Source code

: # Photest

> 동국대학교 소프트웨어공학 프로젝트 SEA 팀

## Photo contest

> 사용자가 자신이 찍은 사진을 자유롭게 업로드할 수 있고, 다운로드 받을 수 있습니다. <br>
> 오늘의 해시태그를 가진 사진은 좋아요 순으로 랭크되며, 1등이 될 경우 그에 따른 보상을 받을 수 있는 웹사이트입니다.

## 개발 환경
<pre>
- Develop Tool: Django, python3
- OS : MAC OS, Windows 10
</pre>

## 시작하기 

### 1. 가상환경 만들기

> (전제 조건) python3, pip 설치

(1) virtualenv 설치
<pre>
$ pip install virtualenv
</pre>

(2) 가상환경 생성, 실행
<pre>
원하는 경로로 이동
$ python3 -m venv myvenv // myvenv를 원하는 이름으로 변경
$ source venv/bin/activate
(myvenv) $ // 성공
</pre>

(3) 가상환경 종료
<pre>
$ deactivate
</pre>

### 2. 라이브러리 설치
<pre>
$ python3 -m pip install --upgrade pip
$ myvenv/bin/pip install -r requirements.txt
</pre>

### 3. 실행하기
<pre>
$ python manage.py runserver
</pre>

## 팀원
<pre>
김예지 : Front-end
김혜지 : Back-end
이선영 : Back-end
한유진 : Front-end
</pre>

•••

What lines in the listing contain "myvenv"? Copy them all.

$ python3 -m venv myvenv // myvenv를 원하는 이름으로 변경
(myvenv) $ // 성공
$ myvenv/bin/pip install -r requirements.txt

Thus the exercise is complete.